- [INSTRUCTIONS TO FOLLOW]: Beginning at the line that contains "ヘッダーコントロールのすべてのフィルターをクリアします。", return every remaining line of the data below exactly; return nothing before it.
BEGIN DATA LISTING
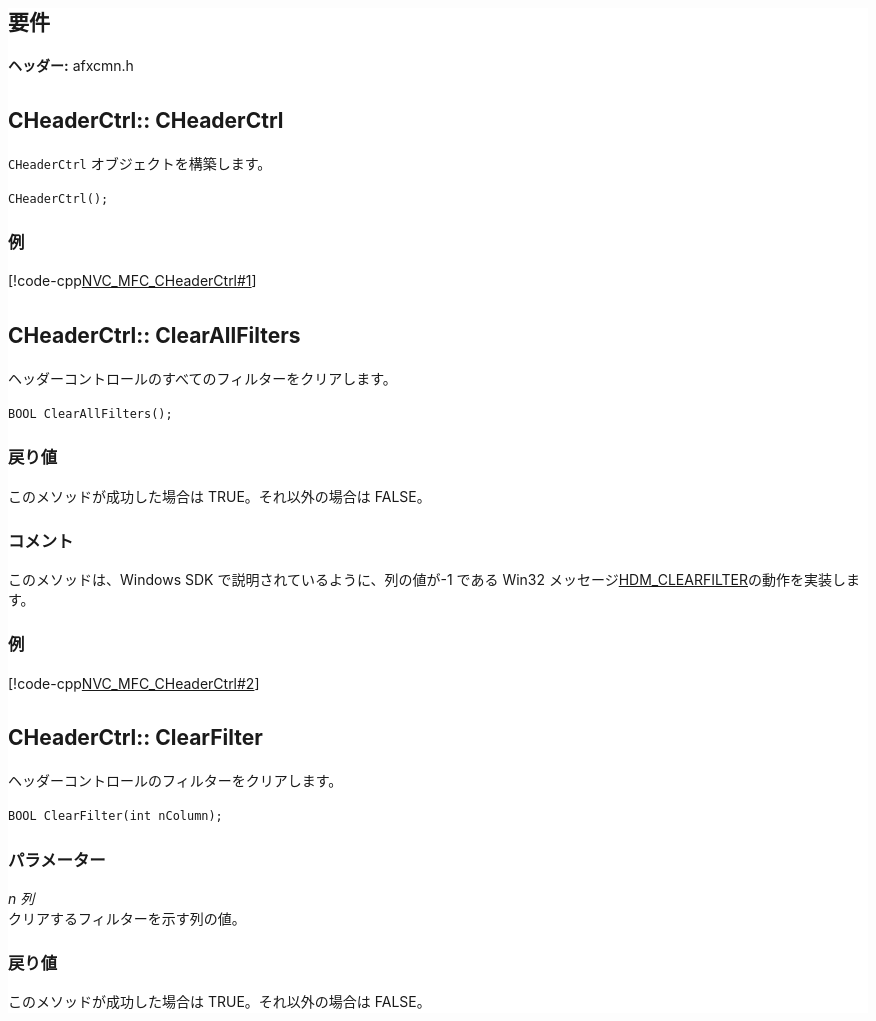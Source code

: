 ## <a name="requirements"></a>要件

**ヘッダー:** afxcmn.h

##  <a name="cheaderctrl"></a>CHeaderCtrl:: CHeaderCtrl

`CHeaderCtrl` オブジェクトを構築します。

```
CHeaderCtrl();
```

### <a name="example"></a>例

[!code-cpp[NVC_MFC_CHeaderCtrl#1](../../mfc/reference/codesnippet/cpp/cheaderctrl-class_1.cpp)]

##  <a name="clearallfilters"></a>CHeaderCtrl:: ClearAllFilters

ヘッダーコントロールのすべてのフィルターをクリアします。

```
BOOL ClearAllFilters();
```

### <a name="return-value"></a>戻り値

このメソッドが成功した場合は TRUE。それ以外の場合は FALSE。

### <a name="remarks"></a>コメント

このメソッドは、Windows SDK で説明されているように、列の値が-1 である Win32 メッセージ[HDM_CLEARFILTER](/windows/win32/Controls/hdm-clearfilter)の動作を実装します。

### <a name="example"></a>例

[!code-cpp[NVC_MFC_CHeaderCtrl#2](../../mfc/reference/codesnippet/cpp/cheaderctrl-class_2.cpp)]

##  <a name="clearfilter"></a>CHeaderCtrl:: ClearFilter

ヘッダーコントロールのフィルターをクリアします。

```
BOOL ClearFilter(int nColumn);
```

### <a name="parameters"></a>パラメーター

*n 列*<br/>
クリアするフィルターを示す列の値。

### <a name="return-value"></a>戻り値

このメソッドが成功した場合は TRUE。それ以外の場合は FALSE。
END DATA LISTING
- [COMPLETED EXERCISE]:
ヘッダーコントロールのすべてのフィルターをクリアします。

```
BOOL ClearAllFilters();
```

### <a name="return-value"></a>戻り値

このメソッドが成功した場合は TRUE。それ以外の場合は FALSE。

### <a name="remarks"></a>コメント

このメソッドは、Windows SDK で説明されているように、列の値が-1 である Win32 メッセージ[HDM_CLEARFILTER](/windows/win32/Controls/hdm-clearfilter)の動作を実装します。

### <a name="example"></a>例

[!code-cpp[NVC_MFC_CHeaderCtrl#2](../../mfc/reference/codesnippet/cpp/cheaderctrl-class_2.cpp)]

##  <a name="clearfilter"></a>CHeaderCtrl:: ClearFilter

ヘッダーコントロールのフィルターをクリアします。

```
BOOL ClearFilter(int nColumn);
```

### <a name="parameters"></a>パラメーター

*n 列*<br/>
クリアするフィルターを示す列の値。

### <a name="return-value"></a>戻り値

このメソッドが成功した場合は TRUE。それ以外の場合は FALSE。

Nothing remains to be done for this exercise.